What is being asked
Tally the lines in the listing below that contain "SQL문의" and report the tally alone.

(Material provided begins)

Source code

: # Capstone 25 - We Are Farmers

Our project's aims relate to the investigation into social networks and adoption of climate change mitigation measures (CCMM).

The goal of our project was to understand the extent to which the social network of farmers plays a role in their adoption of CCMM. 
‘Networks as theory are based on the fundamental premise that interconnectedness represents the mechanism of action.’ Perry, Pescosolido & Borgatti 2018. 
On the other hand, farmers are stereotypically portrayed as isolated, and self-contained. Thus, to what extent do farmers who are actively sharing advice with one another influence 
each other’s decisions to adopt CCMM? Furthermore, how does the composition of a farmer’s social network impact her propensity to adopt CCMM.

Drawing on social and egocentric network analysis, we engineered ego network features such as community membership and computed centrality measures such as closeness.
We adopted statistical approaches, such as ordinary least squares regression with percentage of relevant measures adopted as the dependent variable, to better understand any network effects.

(Material provided ends)
(Material provided begins)

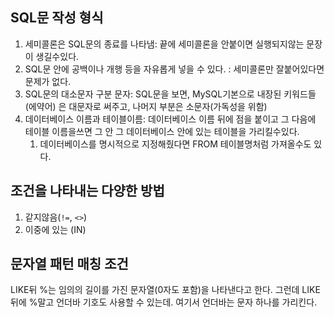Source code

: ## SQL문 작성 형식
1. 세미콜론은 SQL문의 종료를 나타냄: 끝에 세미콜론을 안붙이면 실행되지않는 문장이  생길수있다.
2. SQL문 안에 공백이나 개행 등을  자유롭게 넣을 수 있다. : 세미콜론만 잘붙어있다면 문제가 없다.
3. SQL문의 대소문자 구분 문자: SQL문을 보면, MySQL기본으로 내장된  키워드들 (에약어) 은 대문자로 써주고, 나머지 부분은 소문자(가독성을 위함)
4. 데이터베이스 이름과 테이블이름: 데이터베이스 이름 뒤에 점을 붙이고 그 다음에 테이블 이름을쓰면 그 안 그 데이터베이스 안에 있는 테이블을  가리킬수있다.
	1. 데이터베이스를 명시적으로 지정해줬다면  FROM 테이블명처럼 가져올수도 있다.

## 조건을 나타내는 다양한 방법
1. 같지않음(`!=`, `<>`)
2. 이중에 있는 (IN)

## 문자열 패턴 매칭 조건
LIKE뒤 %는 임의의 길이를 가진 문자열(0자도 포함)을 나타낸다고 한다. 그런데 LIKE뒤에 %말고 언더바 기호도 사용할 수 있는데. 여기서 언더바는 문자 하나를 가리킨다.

(Material provided ends)

Your solution
2